VATICAN CITY (Reuters) - The Vatican suspended an audit of its finances by PricewaterhouseCoopers (PwC), it said on Thursday, a decision sources said was taken to determine if there were irregularities in the contract.
Vatican sources said the Secretariat of State, the top department in the Vatican bureaucracy, sent letters last week to all departments informing them of the suspension.
At issue is whether proper procedures were followed when the contract, reportedly worth $3 million, was signed by the Secretariat of the Economy, the department headed by Australian Cardinal George Pell, they said.
They said the decision was an internal matter, and not a reflection on PwC or its work.

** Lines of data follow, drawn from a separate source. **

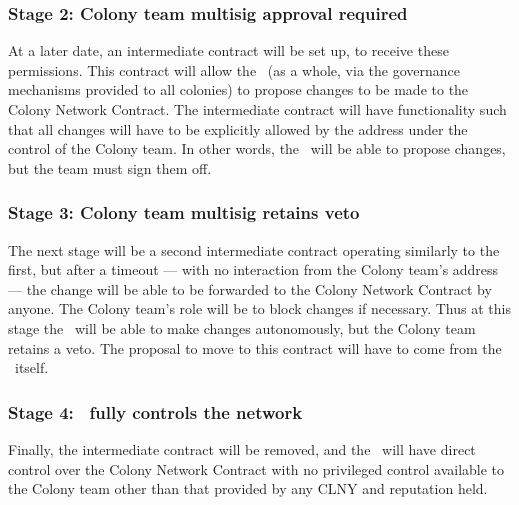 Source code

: \subsubsection*{Stage 2: Colony team multisig approval required}
At a later date, an intermediate contract will be set up, to receive these permissions. This contract will allow the \rc\ (as a whole, via the governance mechanisms provided to all colonies) to propose changes to be made to the Colony Network Contract. The intermediate contract will have functionality such that all changes will have to be explicitly allowed by the address under the control of the Colony team. In other words, the \rc\ will be able to propose changes, but the team must sign them off.

\subsubsection*{Stage 3: Colony team multisig retains veto}
The next stage will be a second intermediate contract operating similarly to the first, but after a timeout --- with no interaction from the Colony team's address --- the change will be able to be forwarded to the Colony Network Contract by anyone. The Colony team's role will be to block changes if necessary. Thus at this stage the \rc\ will be able to make changes autonomously, but the Colony team retains a veto.  The proposal to move to this contract will have to come from the \rc\ itself.

\subsubsection*{Stage 4: \rc\ fully controls the network}
Finally, the intermediate contract will be removed, and the \rc\ will have direct control over the Colony Network Contract with no privileged control available to the Colony team other than that provided by any CLNY and reputation held.
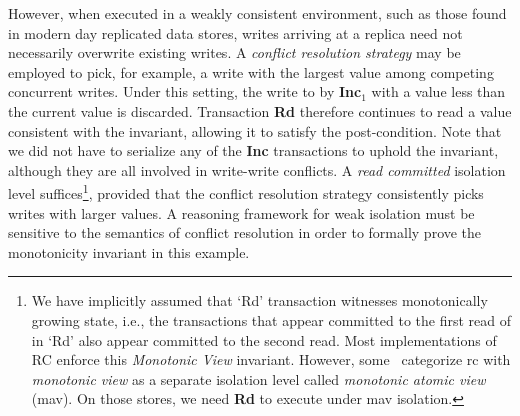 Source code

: However, when executed in a weakly consistent environment, such as
those found in modern day replicated data stores, writes arriving at a
replica need not necessarily overwrite existing writes. A
\emph{conflict resolution strategy} may be employed to pick, for
example, a write with the largest value among competing concurrent
writes. Under this setting, the write to  by {\bf Inc$_{1}$} with a
value less than the current value is discarded. Transaction
{\bf Rd} therefore continues to read a value consistent with the invariant, allowing it to satisfy the
post-condition. Note that we did not have to serialize any of the {\bf Inc}
transactions to uphold the invariant, although they are
all involved in write-write conflicts.  A \emph{read committed}
isolation level suffices\footnote{We have implicitly assumed that `Rd'
  transaction witnesses monotonically growing state, i.e., the
  transactions that appear committed to the first read of  in
  `Rd' also appear committed to the second read.  Most implementations
  of RC enforce this \emph{Monotonic View} invariant. However,
  some~\cite{pldi15,bailishat} categorize {\sc rc} with \emph{monotonic view} as a
  separate isolation level called \emph{monotonic atomic view}
  ({\sc mav}). On those stores, we need {\bf Rd} to execute under {\sc mav} isolation.}, provided that the
conflict resolution strategy consistently picks writes with larger
values. A reasoning framework for weak isolation must be sensitive to
the semantics of conflict resolution in order to formally prove the
monotonicity invariant in this example.

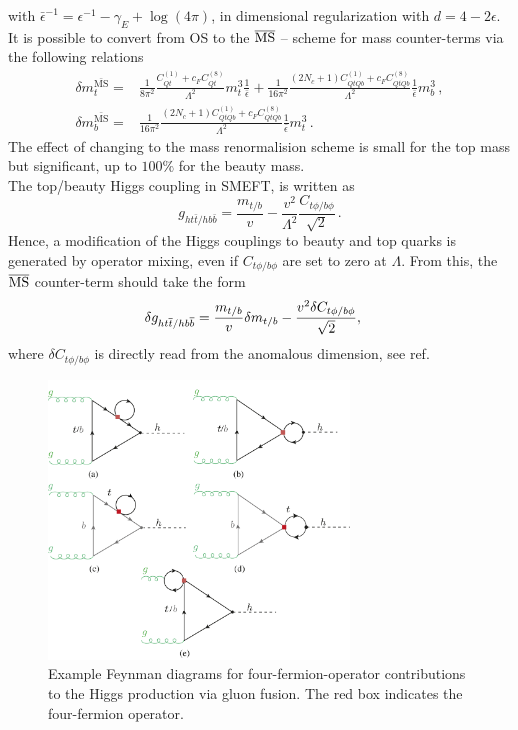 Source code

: 	with $\bar{\epsilon}^{-1} = \epsilon^{-1}- \gamma_E +\log(4 \pi)$, in dimensional regularization with $d=4-2\epsilon$. 
	It is possible to convert from OS to the $\MSbar$ -- scheme for mass counter-terms via the following relations
	\begin{align}
		\delta m_t^{\bar{\text{MS}}} =&\frac{1}{8 \pi^2} \frac{C_{Qt}^{(1)}+c_F C_{Qt}^{(8)}}{\Lambda^2}m_t^3\frac{1}{\bar{\epsilon}}+ \frac{1}{16 \pi^2}  \frac{(2 N_c+1) C_{QtQb}^{(1)}+c_F C_{QtQb}^{(8)}}{\Lambda^2}   \frac{1}{\bar{\epsilon}}  m_b^3\,,  \\
		\delta m_b^{\bar{\text{MS}}}=&\frac{1}{16 \pi^2} \frac{(2 N_c+1)C_{QtQb}^{(1)}+c_F C_{QtQb}^{(8)}}{\Lambda^2}\frac{1}{\bar{\epsilon}} m_t^3\,.
	\end{align} 
	The effect of changing to the mass renormalision  scheme is small for the top mass but  significant, up to $100\%$ for the beauty mass. \\
	The top/beauty Higgs coupling in SMEFT, is written as
	\begin{equation}
		g_{ht\bar{t}/hb\bar{b}}=\frac{m_{t/b}}{v}-\frac{v^2}{\Lambda^2}\frac{C_{t\phi/b\phi}}{\sqrt{2}}\,.
	\end{equation}
	Hence, a modification of the Higgs couplings to beauty and top quarks is generated by operator mixing, even if $C_{t\phi/b\phi}$ are set to zero at $\Lambda$. From this, the $\MSbar$ counter-term should take the form 
	\begin{align}
		\delta	g_{ht\bar{t}/hb\bar{b}} &=  {m_{t/b}\over v} \delta{m_{t/b}} -{v^2 \delta{C_{t\phi/b\phi}}\over \sqrt{2} },
	\end{align}
	where $\delta{C_{t\phi/b\phi}}$ is directly read from the anomalous dimension, see ref.~\cite{Alonso:2013hga}
	\begin{figure}[h!]
		\begin{center}
			\includegraphics[width=8cm]{fig/ggF-4F_NLO.pdf}
			\caption{Example Feynman diagrams for four-fermion-operator contributions to the Higgs production via gluon fusion. The red box indicates the four-fermion operator.\label{fig:ggh} }
		\end{center}
		\vspace{-1.5 cm}
	\end{figure}
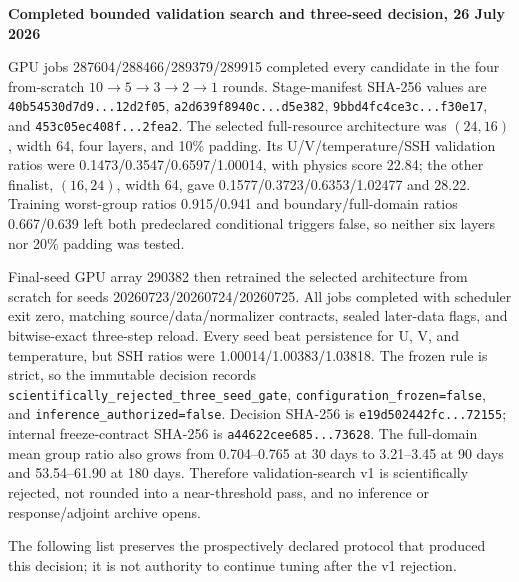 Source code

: \documentclass[11pt]{article}
\newenvironment{examplebox}[1]
  {\begin{center}\begin{lrbox}{\examplestore}\begin{minipage}{0.92\textwidth}%
   \textbf{#1}\par\smallskip}
  {\end{minipage}\end{lrbox}\setlength{\fboxsep}{8pt}%
   \fcolorbox{blue}{lightblue}{\usebox{\examplestore}}\end{center}}
\begin{document}
\begin{examplebox}{Completed bounded validation search and three-seed decision,
26 July 2026}
GPU jobs 287604/288466/289379/289915 completed every candidate in the four
from-scratch \(10\rightarrow5\rightarrow3\rightarrow2\rightarrow1\) rounds.
Stage-manifest SHA-256 values are \texttt{40b54530d7d9...12d2f05},
\texttt{a2d639f8940c...d5e382}, \texttt{9bbd4fc4ce3c...f30e17}, and
\texttt{453c05ec408f...2fea2}.  The selected full-resource architecture was
\((24,16)\), width 64, four layers, and 10\% padding.  Its
U/V/temperature/SSH validation ratios were
0.1473/0.3547/0.6597/1.00014, with physics score 22.84; the other finalist,
\((16,24)\), width 64, gave 0.1577/0.3723/0.6353/1.02477 and 28.22.
Training worst-group ratios 0.915/0.941 and boundary/full-domain ratios
0.667/0.639 left both predeclared conditional triggers false, so neither six layers nor
20\% padding was tested.

Final-seed GPU array 290382 then retrained the selected architecture from scratch for
seeds 20260723/20260724/20260725.  All jobs completed with scheduler exit zero, matching
source/data/normalizer contracts, sealed later-data flags, and bitwise-exact three-step
reload.  Every seed beat persistence for U, V, and temperature, but SSH ratios were
1.00014/1.00383/1.03818.  The frozen rule is strict, so the immutable decision records
\texttt{scientifically\_rejected\_three\_seed\_gate},
\texttt{configuration\_frozen=false}, and
\texttt{inference\_authorized=false}.  Decision SHA-256 is
\texttt{e19d502442fc...72155}; internal freeze-contract SHA-256 is
\texttt{a44622cee685...73628}.  The full-domain mean group ratio also grows from
0.704--0.765 at 30 days to 3.21--3.45 at 90 days and 53.54--61.90 at 180 days.
Therefore validation-search v1 is scientifically rejected, not rounded into a
near-threshold pass, and no inference or response/adjoint archive opens.
\end{examplebox}

The following list preserves the prospectively declared protocol that produced this
decision; it is not authority to continue tuning after the v1 rejection.
\end{document}
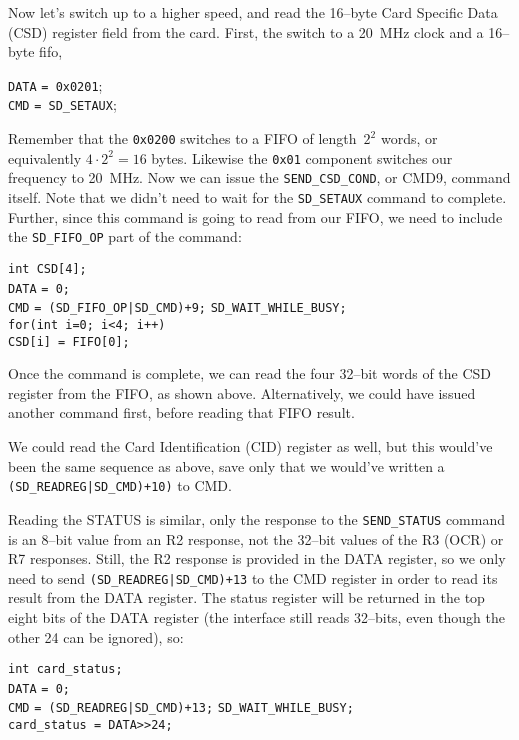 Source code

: \documentclass{gqtekspec}
\begin{document}
Now let's switch up to a higher speed, and read the 16--byte Card Specific
Data (CSD) register field from the card.  First, the switch to a 20~MHz clock
and a 16--byte fifo,
\begin{tabbing}
{\tt DATA} \= {\tt = 0x0201}; \\
{\tt CMD} \> {\tt = SD\_SETAUX};
\end{tabbing}
Remember that the {\tt 0x0200} switches to a FIFO of length~$2^2$ words, or
equivalently $4\cdot 2^2=16$ bytes.  Likewise the {\tt 0x01} component switches
our frequency to 20~MHz.  Now we can issue the {\tt SEND\_CSD\_COND}, or
CMD9, command itself.  Note that we didn't need to wait for the {\tt SD\_SETAUX}
command to complete.  Further, since this command is going to read from our
FIFO, we need to include the {\tt SD\_FIFO\_OP} part of the command:
\begin{tabbing}
{\tt int CSD[4];}\\
{\tt DATA} \= {\tt = 0;} \\
{\tt CMD} \> {\tt = (SD\_FIFO\_OP|SD\_CMD)+9;}
{\tt SD\_WAIT\_WHILE\_BUSY;} \\
{\tt for(int i=0; i<4; i++) } \\
\> {\tt CSD[i] = FIFO[0];}
\end{tabbing}
Once the command is complete, we can read the four 32--bit words of the CSD
register from the FIFO, as shown above.  Alternatively, we could have issued
another command first, before reading that FIFO result.

We could read the Card Identification (CID) register as well, but this would've
been the same sequence as above, save only that we would've written a 
{\tt (SD\_READREG|SD\_CMD)+10)} to CMD.

Reading the STATUS is similar, only the response to the {\tt SEND\_STATUS}
command is an 8--bit value from an R2 response, not the 32--bit values of
the R3 (OCR) or R7 responses.  Still, the R2 response is provided in the
DATA register, so we only need to send {\tt (SD\_READREG|SD\_CMD)+13} to
the CMD register in order to read its result from the DATA register.  The status
register will be returned in the top eight bits of the DATA register (the
interface still reads 32--bits, even though the other 24 can be ignored), so:
\begin{tabbing}
{\tt int card\_status;}\\
{\tt DATA} \= {\tt = 0;} \\
{\tt CMD} \> {\tt = (SD\_READREG|SD\_CMD)+13;}
{\tt SD\_WAIT\_WHILE\_BUSY;} \\
{\tt card\_status = DATA>>24;}
\end{tabbing}
\end{document}
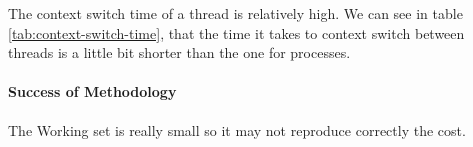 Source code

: The context switch time of a thread is relatively high.
We can see in table \ref{tab:context-switch-time}, that the
time it takes to context switch between threads is a little bit shorter
than the one for processes.

\paragraph{Success of Methodology}
The Working set is really small so it may not reproduce correctly the cost.


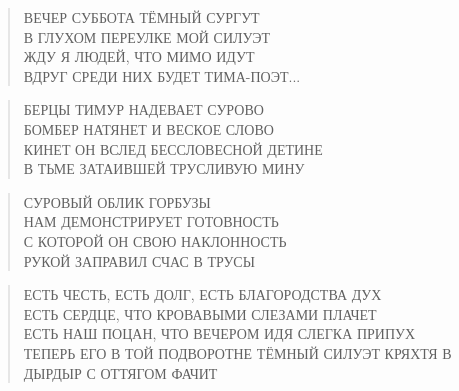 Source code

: \poemtitle{***}
\begin{verse}
ВЕЧЕР СУББОТА ТЁМНЫЙ СУРГУТ\\
В ГЛУХОМ ПЕРЕУЛКЕ МОЙ СИЛУЭТ\\
ЖДУ Я ЛЮДЕЙ, ЧТО МИМО ИДУТ\\
ВДРУГ СРЕДИ НИХ БУДЕТ ТИМА-ПОЭТ...
\end{verse}

\poemtitle{***}
\begin{verse}
БЕРЦЫ ТИМУР НАДЕВАЕТ СУРОВО\\
БОМБЕР НАТЯНЕТ И ВЕСКОЕ СЛОВО\\
КИНЕТ ОН ВСЛЕД БЕССЛОВЕСНОЙ ДЕТИНЕ\\
В ТЬМЕ ЗАТАИВШЕЙ ТРУСЛИВУЮ МИНУ
\end{verse}

\poemtitle{***}
\begin{verse}
СУРОВЫЙ ОБЛИК ГОРБУЗЫ\\
НАМ ДЕМОНСТРИРУЕТ ГОТОВНОСТЬ\\
С КОТОРОЙ ОН СВОЮ НАКЛОННОСТЬ\\
РУКОЙ ЗАПРАВИЛ СЧАС В ТРУСЫ
\end{verse}

\poemtitle{***}
\begin{verse}
ЕСТЬ ЧЕСТЬ, ЕСТЬ ДОЛГ, ЕСТЬ БЛАГОРОДСТВА ДУХ\\
ЕСТЬ СЕРДЦЕ, ЧТО КРОВАВЫМИ СЛЕЗАМИ  ПЛАЧЕТ\\
ЕСТЬ НАШ ПОЦАН, ЧТО ВЕЧЕРОМ ИДЯ СЛЕГКА ПРИПУХ\\
ТЕПЕРЬ ЕГО В ТОЙ ПОДВОРОТНЕ ТЁМНЫЙ СИЛУЭТ КРЯХТЯ В ДЫРДЫР С ОТТЯГОМ ФАЧИТ
\end{verse}

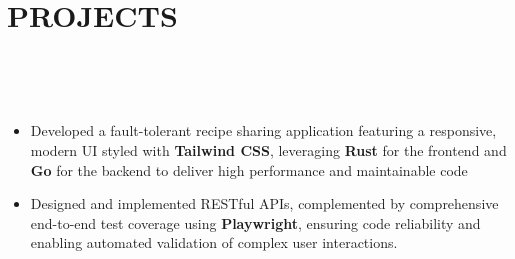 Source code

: \documentclass[12pt,letterpaper,roman]{moderncv}
\makeatletter
\def \scaleFont {0.945} %
\def \headingSpace {-7.5mm * \real{\scaleFont}} %
\def \scaleHeadings {1.15}
\def \itemSpacing {-3.5mm}
\newcommand*{\customcvproject}[4][.25em]{
  \begin{tabular}{@{}l}
    {\relscale{\scaleHeadings}\bfseries #2}
  \end{tabular}
  \hfill%
  \begin{tabular}{l@{}}
     {\textcolor{blue}{#3}}
  \end{tabular}\\[-5.5mm]
  \ifx&#4&
  \else{\\
    \begin{minipage}{\maincolumnwidth}
      \small#4
    \end{minipage}}\fi
  \par\addvspace{#1}\leavevmode \\[0mm]}
\makeatother
\begin{document}
\section{PROJECTS} \leavevmode \\[\headingSpace]
{~\\[-20mm]
{\begin{itemize} \relscale{\scaleFont}
	\item Developed a fault-tolerant recipe sharing application featuring a responsive, modern UI styled with \textbf{Tailwind CSS}, leveraging \textbf{Rust} for the frontend and \textbf{Go} for the backend to deliver high performance and maintainable code~\\[\itemSpacing]
	\item Designed and implemented RESTful APIs, complemented by comprehensive end-to-end test coverage using \textbf{Playwright}, ensuring code reliability and enabling automated validation of complex user interactions.
\end{itemize}
}
~\\[-13mm]

}
\end{document}
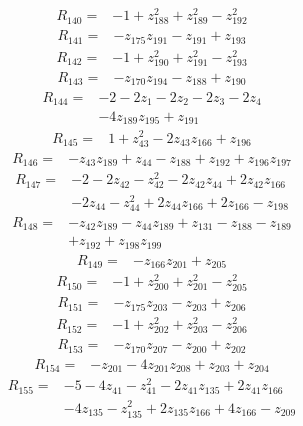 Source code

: \begin{align*}
R_{140}={}&-1+z_{188}^{2}+z_{189}^{2}-z_{192}^{2}
\end{align*}
\begin{align*}
R_{141}={}&-z_{175}z_{191}-z_{191}+z_{193}
\end{align*}
\begin{align*}
R_{142}={}&-1+z_{190}^{2}+z_{191}^{2}-z_{193}^{2}
\end{align*}
\begin{align*}
R_{143}={}&-z_{170}z_{194}-z_{188}+z_{190}
\end{align*}
\begin{align*}
R_{144}={}&-2-2z_{1}-2z_{2}-2z_{3}-2z_{4}\\
&-4z_{189}z_{195}+z_{191}
\end{align*}
\begin{align*}
R_{145}={}&1+z_{43}^{2}-2z_{43}z_{166}+z_{196}
\end{align*}
\begin{align*}
R_{146}={}&-z_{43}z_{189}+z_{44}-z_{188}+z_{192}+z_{196}z_{197}
\end{align*}
\begin{align*}
R_{147}={}&-2-2z_{42}-z_{42}^{2}-2z_{42}z_{44}+2z_{42}z_{166}\\
&-2z_{44}-z_{44}^{2}+2z_{44}z_{166}+2z_{166}-z_{198}
\end{align*}
\begin{align*}
R_{148}={}&-z_{42}z_{189}-z_{44}z_{189}+z_{131}-z_{188}-z_{189}\\
&+z_{192}+z_{198}z_{199}
\end{align*}
\begin{align*}
R_{149}={}&-z_{166}z_{201}+z_{205}
\end{align*}
\begin{align*}
R_{150}={}&-1+z_{200}^{2}+z_{201}^{2}-z_{205}^{2}
\end{align*}
\begin{align*}
R_{151}={}&-z_{175}z_{203}-z_{203}+z_{206}
\end{align*}
\begin{align*}
R_{152}={}&-1+z_{202}^{2}+z_{203}^{2}-z_{206}^{2}
\end{align*}
\begin{align*}
R_{153}={}&-z_{170}z_{207}-z_{200}+z_{202}
\end{align*}
\begin{align*}
R_{154}={}&-z_{201}-4z_{201}z_{208}+z_{203}+z_{204}
\end{align*}
\begin{align*}
R_{155}={}&-5-4z_{41}-z_{41}^{2}-2z_{41}z_{135}+2z_{41}z_{166}\\
&-4z_{135}-z_{135}^{2}+2z_{135}z_{166}+4z_{166}-z_{209}
\end{align*}
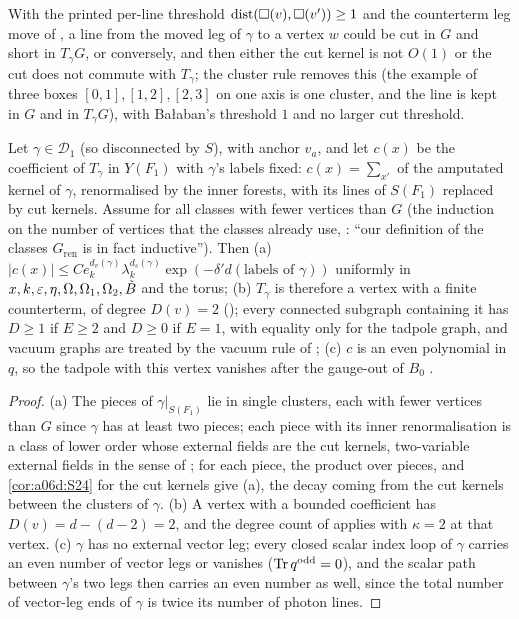 With the printed per-line threshold $\dist(\square(v),\square(v'))\ge1$ and the counterterm leg move of \cite[p.~417]{Ba3}, a line from the moved leg of $\gamma$ to a vertex $w$ could be cut in $G$ and short in $T_\gamma G$, or conversely, and then either the cut kernel is not $O(1)$ or the cut does not commute with $T_\gamma$; the cluster rule removes this (the example of three boxes $[0,1],[1,2],[2,3]$ on one axis is one cluster, and the line is kept in $G$ and in $T_\gamma G$), with Ba{\l}aban's threshold $1$ and no larger cut threshold.

\begin{lemma}\label{lem:a06d:S25}
Let $\gamma\in\mathcal D_1$ (so disconnected by $S$), with anchor $v_a$, and let $c(x)$ be the coefficient of $T_\gamma$ in $Y(F_1)$ with $\gamma$'s labels fixed: $c(x)=\sum_{x'}$ of the amputated kernel of $\gamma$, renormalised by the inner forests, with its lines of $S(F_1)$ replaced by cut kernels. Assume \cite[(1.33)]{Ba3} for all classes with fewer vertices than $G$ (the induction on the number of vertices that the classes already use, \cite[p.~431]{Ba3}: ``our definition of the classes $G_{\mathrm{ren}}$ is in fact inductive''). Then \textup{(a)} $|c(x)|\le Ce_k^{d_v(\gamma)}\lambda_k^{d_s(\gamma)}\exp(-\delta'd(\text{labels of }\gamma))$ uniformly in $x,k,\eps,\eta,\Omega,\Omega_1,\Omega_2,\tilde B$ and the torus; \textup{(b)} $T_\gamma$ is therefore a \cite[(1.7)]{Ba3} vertex with a finite counterterm, of degree $D(v)=2$ (\cite[p.~423 (ii)]{Ba3}); every connected subgraph containing it has $D\ge1$ if $E\ge2$ and $D\ge0$ if $E=1$, with equality only for the tadpole graph, and vacuum graphs are treated by the vacuum rule of \cite[p.~432]{Ba3}; \textup{(c)} $c$ is an even polynomial in $q$, so the tadpole with this vertex vanishes after the gauge-out of $B_0$ \cite[p.~433]{Ba3}.
\end{lemma}

\begin{proof}
(a) The pieces of $\gamma|_{S(F_1)}$ lie in single clusters, each with fewer vertices than $G$ since $\gamma$ has at least two pieces; each piece with its inner renormalisation is a class of lower order whose external fields are the cut kernels, two-variable external fields in the sense of \cite[p.~419]{Ba3}; \cite[(1.33)]{Ba3} for each piece, the product over pieces, and \cref{cor:a06d:S24} for the cut kernels give (a), the decay coming from the cut kernels between the clusters of $\gamma$. (b) A \cite[(1.7)]{Ba3} vertex with a bounded coefficient has $D(v)=d-(d-2)=2$, and the degree count of \cite[(2.1)--(2.3)]{Ba3} applies with $\kappa=2$ at that vertex. (c) $\gamma$ has no external vector leg; every closed scalar index loop of $\gamma$ carries an even number of vector legs or vanishes ($\Tr q^{\mathrm{odd}}=0$), and the scalar path between $\gamma$'s two legs then carries an even number as well, since the total number of vector-leg ends of $\gamma$ is twice its number of photon lines.
\end{proof}

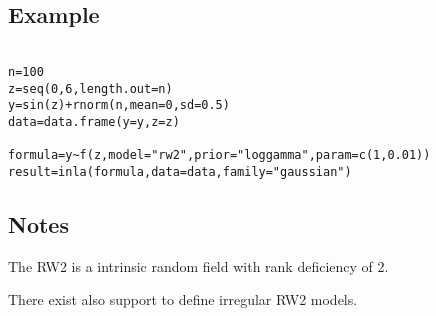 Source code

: \documentclass[a4paper,11pt]{article}
\begin{document}
\subsection*{Example}

\begin{verbatim}

n=100
z=seq(0,6,length.out=n)
y=sin(z)+rnorm(n,mean=0,sd=0.5)
data=data.frame(y=y,z=z)

formula=y~f(z,model="rw2",prior="loggamma",param=c(1,0.01))
result=inla(formula,data=data,family="gaussian")
\end{verbatim}


\subsection*{Notes}

The RW2 is a intrinsic random field with rank deficiency of 2.

There exist also support to define irregular RW2 models. 
\end{document}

Spokesman Father Federico Lombardi confirmed on Thursday that the audit had been suspended, adding only that the Vatican wanted “to be able to make greater checks into certain aspects” of the arrangement.
A statement from Pell’s office said the cardinal was “surprised” by the letters but “anticipates that, after discussions and clarification of some issues, the work of PwC will resume shortly”.
Since the election of Pope Francis in March 2013, the Vatican has enacted major reforms to bring it into line with international accounting standards.
Pell’s defenders say he is forging ahead with transparency at the Vatican after decades of murky finances while his critics have accused him of doing so in a bullying manner.